ACTION ITEM — Check each line of the records below and collect those holding "Phoebadium".

MATERIAL FOR THIS EXERCISE —
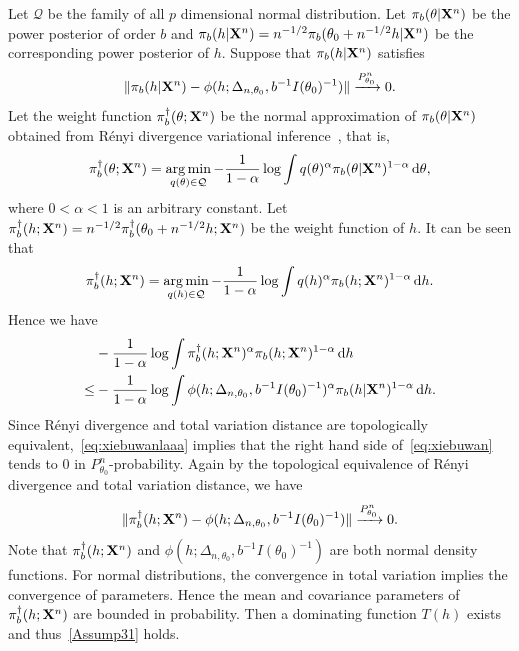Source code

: \documentclass[11pt]{article}
\DeclareMathOperator*{\argmin}{arg\,min}
\theoremstyle{plain}
\theoremstyle{definition}
\theoremstyle{remark}
\begin{document}
Let $\mathcal{Q}$ be the family of all $p$ dimensional normal distribution.
Let $\pi_b (\theta|\mathbf{X}^{n})$ be the power posterior of order $b$ and $\pi_b(h|\mathbf{X}^{n})=n^{-1/2}\pi_b (\theta_0+n^{-1/2}h|\mathbf{X}^{n})$ be the corresponding power posterior of $h$.
Suppose that $\pi_b (h | \mathbf{X}^{n})$ satisfies
\begin{equation}\label{eq:xiebuwanlaaa}
    \|\pi_b (h | \mathbf{X}^{n})-\phi(h;\Delta_{n,\theta_0}, b^{-1} I(\theta_0)^{-1})\| \xrightarrow{P_{\theta_0}^n}0.
\end{equation}
Let the weight function $\pi_b^{\dagger}(\theta;\mathbf{X}^{n})$ be the normal approximation of $\pi_b (\theta|\mathbf{X}^{n})$ obtained from R\'{e}nyi divergence variational inference~\citep{NIPS2016_6208}, that is,
    $$
    \pi_b^{\dagger}(\theta;\BX^{n})=\argmin_{q(\theta)\in\mathcal{Q}} -\frac{1}{1-\alpha} \log \int q(\theta)^{\alpha} \pi_b (\theta|\BX^{n})^{1-\alpha}\, \mathrm d \theta,
    $$
    where $0<\alpha<1$ is an arbitrary constant.
    Let $\pi_b^{\dagger}(h;\mathbf{X}^{n})=n^{-1/2}\pi_b^{\dagger}(\theta_0+n^{-1/2}h;\mathbf{X}^{n})$ be the weight function of $h$.
    It can be seen that
    $$
    \pi_b^{\dagger}(h;\BX^{n})=\argmin_{q(h)\in\mathcal{Q}} -\frac{1}{1-\alpha} \log \int q(h)^{\alpha} \pi_b (h;\BX^{n})^{1-\alpha}\, \mathrm d h.
    $$
    Hence we have
    \begin{equation}\label{eq:xiebuwan}
        \begin{split}
        &-\frac{1}{1-\alpha} \log \int \pi^{\dagger}_b (h;\mathbf{X}^{n})^{\alpha} \pi_b (h;\mathbf{X}^{n})^{1-\alpha}\, \mathrm d h
        \\
    \leq&
    -\frac{1}{1-\alpha} \log \int \phi(h;\Delta_{n,\theta_0}, b^{-1} I(\theta_0)^{-1})^{\alpha} \pi_b (h|\mathbf{X}^{n})^{1-\alpha}\, \mathrm d h.
        \end{split}
    \end{equation}
    Since R\'{e}nyi divergence and total variation distance are topologically equivalent,~\eqref{eq:xiebuwanlaaa} implies that the right hand side of~\eqref{eq:xiebuwan} tends to $0$ in $P_{\theta_0}^n$-probability.
    Again by the topological equivalence of R\'{e}nyi divergence and total variation distance, we have
\begin{equation*}
    \|\pi_b^{\dagger}(h;\mathbf{X}^{n})-\phi(h;\Delta_{n,\theta_0}, b^{-1}I(\theta_0)^{-1})\| \xrightarrow{P_{\theta_0}^n}0.
\end{equation*}
Note that $\pi_b^{\dagger}(h;\mathbf{X}^{n})$ and $\phi(h;\Delta_{n,\theta_0}, b^{-1}I(\theta_0)^{-1})$ are both normal density functions.
For normal distributions, the convergence in total variation implies the convergence of parameters.
Hence the mean and covariance parameters of $\pi_b^{\dagger}(h;\mathbf{X}^{n})$ are bounded in probability.
    Then a dominating function $T(h)$ exists and thus~\eqref{Assump31} holds.
\end{document}

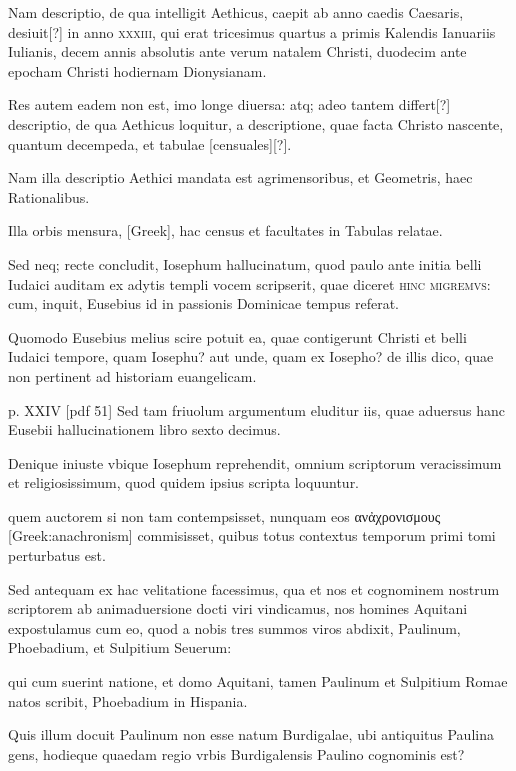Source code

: \begin{parnumbers}
Nam descriptio, de qua intelligit Aethicus, caepit ab anno caedis
Caesaris, desiuit[?] in anno \textsc{xxxiii},
 qui erat tricesimus quartus a primis
Kalendis Ianuariis Iulianis, decem annis absolutis ante verum
natalem Christi, duodecim ante epocham Christi hodiernam Dionysianam.

Res autem eadem non est, imo longe diuersa: atq; adeo
tantem differt[?] descriptio, de qua Aethicus loquitur, a descriptione,
quae facta Christo nascente, quantum decempeda, et tabulae [censuales][?].

Nam illa descriptio Aethici mandata est agrimensoribus, et
Geometris, haec Rationalibus.

Illa orbis mensura, \textgreek{[Greek]},
hac census et facultates in Tabulas relatae.

Sed neq; recte concludit,
Iosephum hallucinatum, quod paulo ante initia belli Iudaici
auditam ex adytis templi vocem scripserit, quae diceret \textsc{hinc
migremvs}: cum, inquit, Eusebius id in passionis Dominicae tempus
referat.

Quomodo Eusebius melius scire potuit ea, quae contigerunt
Christi et belli Iudaici tempore, quam Iosephu? aut unde,
quam ex Iosepho? de illis dico, quae non pertinent ad historiam euangelicam.



\clearpage
p. XXIV [pdf 51]
Sed tam friuolum argumentum eluditur iis, quae aduersus
hanc Eusebii hallucinationem libro sexto decimus.

Denique iniuste
vbique Iosephum reprehendit, omnium scriptorum veracissimum
et religiosissimum, quod quidem ipsius scripta loquuntur.

quem
auctorem si non tam contempsisset, nunquam eos
 \textgreek{ανἀχρονισμους [Greek:anachronism]} commisisset,
quibus totus contextus temporum primi tomi perturbatus
est.

Sed antequam ex hac velitatione facessimus, qua et nos et cognominem
nostrum scriptorem ab animaduersione docti viri vindicamus,
nos homines Aquitani expostulamus cum eo, quod a nobis
tres summos viros abdixit, Paulinum, Phoebadium, et Sulpitium
Seuerum:

qui cum suerint natione, et domo Aquitani, tamen
Paulinum et Sulpitium Romae natos scribit, Phoebadium in Hispania.

Quis illum docuit Paulinum non esse natum Burdigalae, ubi
antiquitus Paulina gens, hodieque quaedam regio vrbis Burdigalensis
Paulino cognominis est?


\end{parnumbers}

TASK OUTPUT —
tres summos viros abdixit, Paulinum, Phoebadium, et Sulpitium
Paulinum et Sulpitium Romae natos scribit, Phoebadium in Hispania.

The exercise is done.